The full picture behind Hero's 15 bike Diwali bonanza
Wow, you all didn't like the news emerging from the pre-festive season Hero gala show with 15 new bikes at all. The comments were uniformly scathing and critical. I think apart from one chap who actually liked the new Karizma, all of the numerous comments, whether on our website, on Twitter or on Facebook, were impassioned appeals to stop this juggernaut and make it change direction.
But I think there is more here that meets the eye and that Hero is like a supertanker. It is a huge organisation with considerable momentum. Even if they agreed with each and everyone of you, changing direction would take time. And sometimes, it occurs to me, that in our world of instant gratification and constant connectivity, time is the one constant we lose sight of.
Pawan Munjal with the repertoire of new Hero bikes
The Indian Chief turns out to be a spectacular motorcycle, but when you think of it as the fruit of just 27 months of development work, everyone seems to think the motorcycle is absolutely incredible. So is it fair to expect Hero, who only stood up on its own feet fully less than three years ago, to start rolling out sweeping upgrades and new platforms already? It isn't. Indian (via Polaris and Victory) already had fully life cycle product development capability in some form or another, Hero has just started from scratch.

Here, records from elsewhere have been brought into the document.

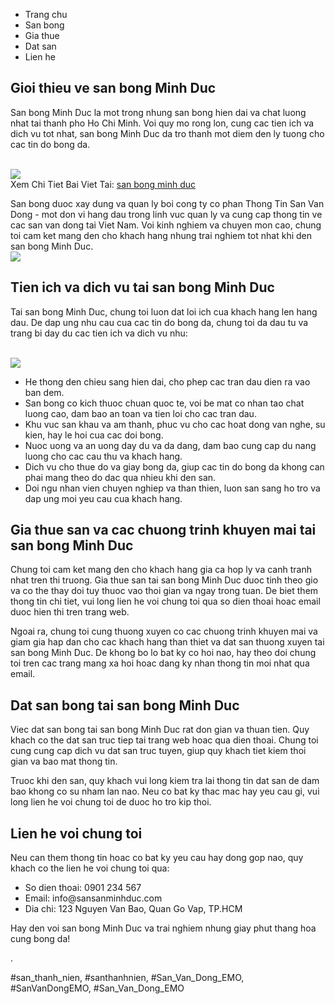 <nav>
<ul>
<li>Trang chu</li>
<li>San bong</li>
<li>Gia thue</li>
<li>Dat san</li>
<li>Lien he</li>
</ul>
</nav><main>
<section class="introduction">
<h2>Gioi thieu ve san bong Minh Duc</h2>
<p>San bong Minh Duc la mot trong nhung san bong hien dai va chat luong nhat tai thanh pho Ho Chi Minh. Voi quy mo rong lon, cung cac tien ich va dich vu tot nhat, san bong Minh Duc da tro thanh mot diem den ly tuong cho cac tin do bong da.</p><br><img src="https://sanbongdepemo.com/wp-content/uploads/2024/12/cropped-Du-an-moi.png"></br>
Xem Chi Tiet Bai Viet Tai: <a href="https://sanbongdepemo.com/san-bong-minh-duc/">san bong minh duc</a>
<p>San bong duoc xay dung va quan ly boi cong ty co phan Thong Tin San Van Dong - mot don vi hang dau trong linh vuc quan ly va cung cap thong tin ve cac san van dong tai Viet Nam. Voi kinh nghiem va chuyen mon cao, chung toi cam ket mang den cho khach hang nhung trai nghiem tot nhat khi den san bong Minh Duc.<br><img src="https://sanbongdepemo.com/wp-content/uploads/2024/12/san-van-dong-thien-truong.png"></br>
</section>
<section class="facilities">
<h2>Tien ich va dich vu tai san bong Minh Duc</h2>
<p>Tai san bong Minh Duc, chung toi luon dat loi ich cua khach hang len hang dau. De dap ung nhu cau cua cac tin do bong da, chung toi da dau tu va trang bi day du cac tien ich va dich vu nhu:</p><br><img src="https://sanbongdepemo.com/wp-content/uploads/2024/12/san-bong-minh-duc-1024x768.png"></br>
<ul>
<li>He thong den chieu sang hien dai, cho phep cac tran dau dien ra vao ban dem.</li>
<li>San bong co kich thuoc chuan quoc te, voi be mat co nhan tao chat luong cao, dam bao an toan va tien loi cho cac tran dau.</li>
<li>Khu vuc san khau va am thanh, phuc vu cho cac hoat dong van nghe, su kien, hay le hoi cua cac doi bong.</li>
<li>Nuoc uong va an uong day du va da dang, dam bao cung cap du nang luong cho cac cau thu va khach hang.</li>
<li>Dich vu cho thue do va giay bong da, giup cac tin do bong da khong can phai mang theo do dac qua nhieu khi den san.</li>
<li>Doi ngu nhan vien chuyen nghiep va than thien, luon san sang ho tro va dap ung moi yeu cau cua khach hang.</li>
</ul>
</section>
<section class="pricing">
<h2>Gia thue san va cac chuong trinh khuyen mai tai san bong Minh Duc</h2>
<p>Chung toi cam ket mang den cho khach hang gia ca hop ly va canh tranh nhat tren thi truong. Gia thue san tai san bong Minh Duc duoc tinh theo gio va co the thay doi tuy thuoc vao thoi gian va ngay trong tuan. De biet them thong tin chi tiet, vui long lien he voi chung toi qua so dien thoai hoac email duoc hien thi tren trang web.
<p>Ngoai ra, chung toi cung thuong xuyen co cac chuong trinh khuyen mai va giam gia hap dan cho cac khach hang than thiet va dat san thuong xuyen tai san bong Minh Duc. De khong bo lo bat ky co hoi nao, hay theo doi chung toi tren cac trang mang xa hoi hoac dang ky nhan thong tin moi nhat qua email.</p>
</section>
<section class="booking">
<h2>Dat san bong tai san bong Minh Duc</h2>
<p>Viec dat san bong tai san bong Minh Duc rat don gian va thuan tien. Quy khach co the dat san truc tiep tai trang web hoac qua dien thoai. Chung toi cung cung cap dich vu dat san truc tuyen, giup quy khach tiet kiem thoi gian va bao mat thong tin.
<p>Truoc khi den san, quy khach vui long kiem tra lai thong tin dat san de dam bao khong co su nham lan nao. Neu co bat ky thac mac hay yeu cau gi, vui long lien he voi chung toi de duoc ho tro kip thoi.</p>
</section>
<section class="contact">
<h2>Lien he voi chung toi</h2>
<p>Neu can them thong tin hoac co bat ky yeu cau hay dong gop nao, quy khach co the lien he voi chung toi qua:</p>
<ul>
<li>So dien thoai: 0901 234 567</li>
<li>Email: info@sansanminhduc.com</li>
<li>Dia chi: 123 Nguyen Van Bao, Quan Go Vap, TP.HCM</li>
</ul>
<p>Hay den voi san bong Minh Duc va trai nghiem nhung giay phut thang hoa cung bong da!</p>
</section>
</main><p>.</p>
#san_thanh_nien, #santhanhnien, #San_Van_Dong_EMO, #SanVanDongEMO, #San_Van_Dong_EMO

And think about this. Hero is the world's largest motorcycle maker with no history of serious R&D. But we still do expect them to match and beat their own products on reliability, features, efficiency etc from the word go. These products are ex-Honda platforms that have been refined and honed over years and years. Can Hero match these? I think they can. Can they do it by 5 pm tomorrow evening? No. And I don't think anyone can. Even Honda cannot. If Honda are to build from scratch a replacement for the Karizma, you can be sure that it will take them at least two years. This is not a defence of Hero's 15 bike announcement. This is just the perspective. You don't have to like them or their strategy, but let us be fair.
I don't think expecting a three-year-old organisation currently building R&D capability as fast as they can to roll out a massive upgrade to the Karizma this soon is fair. It will come, but for now, until that point, minor upgrades will be the order of the day.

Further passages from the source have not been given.